"Kurang ke atas itu, La."
"Aduh lo gimana sih? Cepetan, masa masang gitu doang lama banget!"
"Lo ngapain aja sih? Lam—"
"Ya gue nggak nyampe, bego! Kenapa nggak lo aja yang naik buat masangin ini sendiri?" kesal Stella.
"Yaudah lo turun aja. Biar gue yang masangin," jawab Stevan.
Keduanya memang tengah bersiap untuk merayakan Hari Natal. Menghias rumah dengan lampu kelap-kelip, lalu menghias pohon natal, dan juga menyiapkan kado untuk orang-orang terdekatnya.
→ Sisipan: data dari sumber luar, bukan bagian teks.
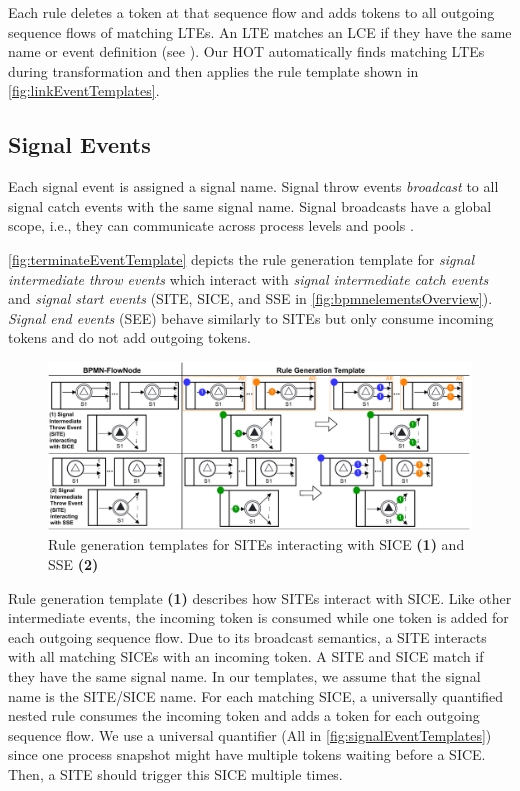 \documentclass{lmcs} %
\begin{document}
Each rule deletes a token at that sequence flow and adds tokens to all outgoing sequence flows of matching LTEs.
An LTE matches an LCE if they have the same name or event definition (see \cite{objectmanagementgroupBusinessProcessModel2013}).
Our HOT automatically finds matching LTEs during transformation and then applies the rule template shown in \autoref{fig:linkEventTemplates}.

\subsection{Signal Events}
Each signal event is assigned a signal name.
Signal throw events \textit{broadcast} to all signal catch events with the same signal name.
Signal broadcasts have a global scope, i.e., they can communicate across process levels and pools \cite{objectmanagementgroupBusinessProcessModel2013}.

\autoref{fig:terminateEventTemplate} depicts the rule generation template for \textit{signal intermediate throw events} which interact with \textit{signal intermediate catch events} and \textit{signal start events} (\textsf{SITE}, \textsf{SICE}, and \textsf{SSE} in \autoref{fig:bpmnelementsOverview}).
\textit{Signal end events} (\textsf{SEE}) behave similarly to SITEs but only consume incoming tokens and do not add outgoing tokens.

\begin{figure}[ht]
    \centering
    \includegraphics[width=1\textwidth]{images/signal_rule_template.pdf}
    \caption{Rule generation templates for SITEs interacting with SICE \textbf{(1)} and SSE \textbf{(2)}}
    \label{fig:signalEventTemplates}
\end{figure}

Rule generation template \textbf{(1)} describes how SITEs interact with SICE.
Like other intermediate events, the incoming token is consumed while one token is added for each outgoing sequence flow.
Due to its broadcast semantics, a SITE interacts with all matching SICEs with an incoming token.
A SITE and SICE match if they have the same signal name.
In our templates, we assume that the signal name is the SITE/SICE name.
For each matching SICE, a universally quantified nested rule consumes the incoming token and adds a token for each outgoing sequence flow.
We use a universal quantifier (\textsf{All} in \autoref{fig:signalEventTemplates}) since one process snapshot might have multiple tokens waiting before a SICE.
Then, a SITE should trigger this SICE multiple times.
\end{document}
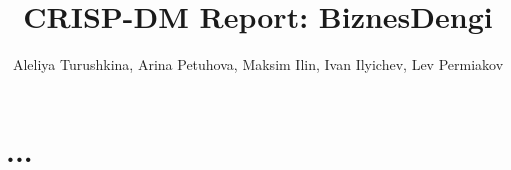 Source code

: \documentclass[oneside,final,12pt,a4paper]{extreport}
\title{CRISP-DM Report: BiznesDengi}
\author{Aleliya Turushkina, Arina Petuhova, Maksim Ilin, Ivan Ilyichev, Lev Permiakov}
\begin{document}
\maketitle

\newpage

\section{...}
\end{document}
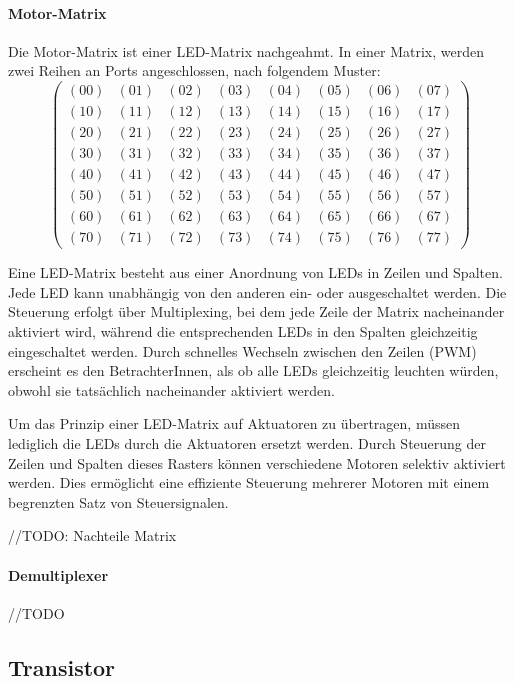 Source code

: \paragraph{Motor-Matrix}
Die Motor-Matrix ist einer LED-Matrix nachgeahmt.
In einer Matrix, werden zwei Reihen an Ports angeschlossen, nach folgendem Muster:
$$
\begin{pmatrix}
	(00) & (01) & (02) & (03) & (04) & (05) & (06) & (07) \\
	(10) & (11) & (12) & (13) & (14) & (15) & (16) & (17) \\
	(20) & (21) & (22) & (23) & (24) & (25) & (26) & (27) \\
	(30) & (31) & (32) & (33) & (34) & (35) & (36) & (37) \\
	(40) & (41) & (42) & (43) & (44) & (45) & (46) & (47) \\
	(50) & (51) & (52) & (53) & (54) & (55) & (56) & (57) \\
	(60) & (61) & (62) & (63) & (64) & (65) & (66) & (67) \\
	(70) & (71) & (72) & (73) & (74) & (75) & (76) & (77)
\end{pmatrix}
$$


Eine LED-Matrix besteht aus einer Anordnung von LEDs in Zeilen und Spalten. Jede LED kann unabhängig von den anderen
ein- oder ausgeschaltet werden. Die Steuerung erfolgt über Multiplexing, bei dem jede Zeile der Matrix nacheinander
aktiviert wird, während die entsprechenden LEDs in den Spalten gleichzeitig eingeschaltet werden. Durch schnelles
Wechseln zwischen den Zeilen (PWM) erscheint es den BetrachterInnen, als ob alle LEDs gleichzeitig leuchten würden,
obwohl sie tatsächlich nacheinander aktiviert werden. \newline

Um das Prinzip einer LED-Matrix auf Aktuatoren zu übertragen, müssen lediglich die LEDs durch die Aktuatoren ersetzt werden.
Durch Steuerung der Zeilen und Spalten dieses Rasters können verschiedene Motoren selektiv
aktiviert werden. Dies ermöglicht eine effiziente Steuerung mehrerer Motoren mit einem begrenzten Satz von
Steuersignalen. \newline

//TODO: Nachteile Matrix


\paragraph{Demultiplexer}
//TODO

\subsection{Transistor}

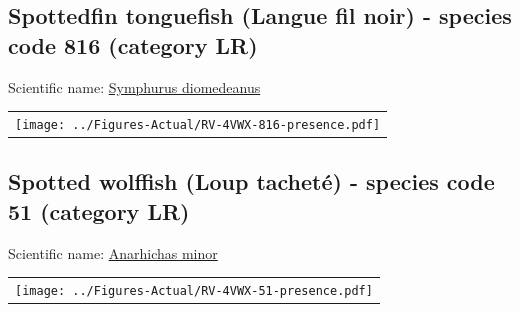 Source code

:\documentclass[12pt]{article}\usepackage[]{graphicx}\usepackage[]{color}
\begin{document}
\setcounter{figure}{0}

\hypertarget{sec:816}{%
\subsection{Spottedfin tonguefish (Langue fil noir) - species code 816 (category LR)}\label{sec:816}}

  


Scientific name: \href{http://www.marinespecies.org/aphia.php?p=taxdetails\&id=159358}{Symphurus diomedeanus} \newline
\begin{minipage}{1.0\textwidth}
 \begin{tabular}{c}
\texttt{[image: ../Figures-Actual/RV-4VWX-816-presence.pdf]} \\ 
\end{tabular} 
\end{minipage}
\clearpage

\renewcommand\thefigure{\thesubsection\Alph{figure}}

\setcounter{figure}{0}

\hypertarget{sec:51}{%
\subsection{Spotted wolffish (Loup tacheté) - species code 51 (category LR)}\label{sec:51}}

  


Scientific name: \href{http://www.marinespecies.org/aphia.php?p=taxdetails\&id=126759}{Anarhichas minor} \newline
\begin{minipage}{1.0\textwidth}
 \begin{tabular}{c}
\texttt{[image: ../Figures-Actual/RV-4VWX-51-presence.pdf]} \\ 
\end{tabular} 
\end{minipage}
\clearpage

\renewcommand\thefigure{\thesubsection\Alph{figure}}

\setcounter{figure}{0}
\end{document}
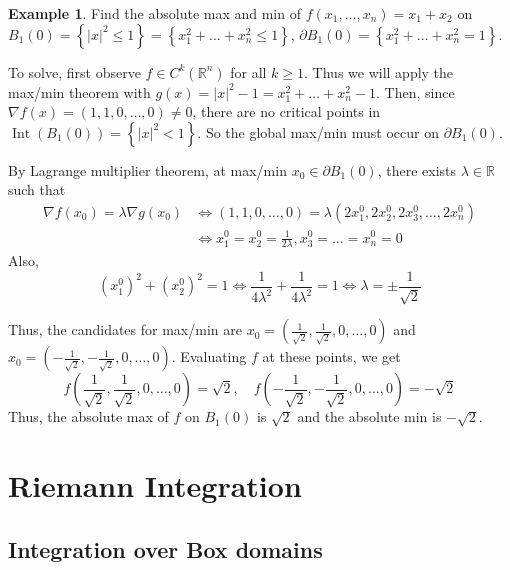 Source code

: \documentclass[11pt]{article}
\theoremstyle{definition}
\newtheorem{exmp}{Example}[section]
\theoremstyle{definition}
\newcommand{\R}[0]{\mathbb{R}}
\theoremstyle{definition}
\theoremstyle{remark}
\begin{document}
\begin{exmp}
    Find the absolute max and min of $f(x_1, \dots, x_n) = x_1 + x_2$ on 
    $B_1(0) = \left\{ |x|^2 \leq 1 \right\} = \left\{ x_1^2 + \dots + x_n^2 \leq 1 \right\} $,
    $\partial B_1(0) = \left\{ x_1^2 + \dots + x_n^2 = 1 \right\} $.
    
    To solve, first observe $f \in C^k(\R^n)$ for all $k \geq 1$. Thus we will apply the max/min
    theorem with $g(x) = |x|^2 - 1 = x_1^2 + \dots + x_n^2 - 1$. Then, since
    $\nabla f(x) = (1, 1, 0, \dots, 0) \neq 0$, there are no critical points in $\operatorname{Int}
    (B_1(0)) = \left\{ |x|^2 < 1  \right\} $. So the global max/min must occur on 
    $\partial B_1(0)$.
    
    By Lagrange multiplier theorem, at max/min $x_0 \in \partial B_1(0)$, 
    there exists $\lambda \in \R$ such that 
    \begin{align}
        \nabla f(x_0) = \lambda \nabla g(x_0) &\Leftrightarrow (1, 1, 0, \dots, 0) = \lambda 
        (2x_{1}^0, 2x_{2}^0, 2x_{3}^0, \dots, 2x_{n}^0) \\
        &\Leftrightarrow x_{1}^0 = x_{2}^0 = \frac{1}{2\lambda}, x_{3}^0 = \dots = x_{n}^0 = 0
    \end{align}
    Also, 
    \[
        (x_1^0)^2 + (x_2^0)^2 = 1 \Leftrightarrow \frac{1}{4\lambda^2} + \frac{1}{4\lambda^2} = 1
        \Leftrightarrow \lambda = \pm \frac{1}{\sqrt{2}}
    \] 

    Thus, the candidates for max/min are $x_0 = \left( \frac{1}{\sqrt{2}}, \frac{1}{\sqrt{2}}, 0, \dots, 0 \right) $
    and $x_0 = \left( -\frac{1}{\sqrt{2}}, -\frac{1}{\sqrt{2}}, 0, \dots, 0 \right) $. Evaluating $f$ at these points, we get
    \[
        f\left( \frac{1}{\sqrt{2}}, \frac{1}{\sqrt{2}}, 0, \dots, 0 \right) = \sqrt{2}, \quad f\left( -\frac{1}{\sqrt{2}}, -\frac{1}{\sqrt{2}}, 0, \dots, 0 \right) = -\sqrt{2}
    \]
    Thus, the absolute max of $f$ on $B_1(0)$ is $\sqrt{2}$ and the absolute min is $-\sqrt{2}$.
\end{exmp}


\section{Riemann Integration}
\subsection{Integration over Box domains}
\end{document}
"Gue mau ke mall nih. Kado buat Kak Bunga belum dapet. Lo ikut kagak?" tanya Stella kepada Stevan yang masih sibuk menghiasi pohon natal yang sebenarnya tidak terlalu tinggi dan besar itu.
"Tunggu. Gue ikut," jawab Stevan.
Keduanya pun langsung berangkat menuju mall terdekat. Sesampai disana, Stella langsung kabur menuju sebuah toko yang didominasi oleh warna pink untuk mencarikan Bunga kado.
"Lo kan yang temennya Kak Bunga dari lama. Dia suka apaan? Mana tau gue cewek kayak dia suka apa," ucap Stella kepada Stevan.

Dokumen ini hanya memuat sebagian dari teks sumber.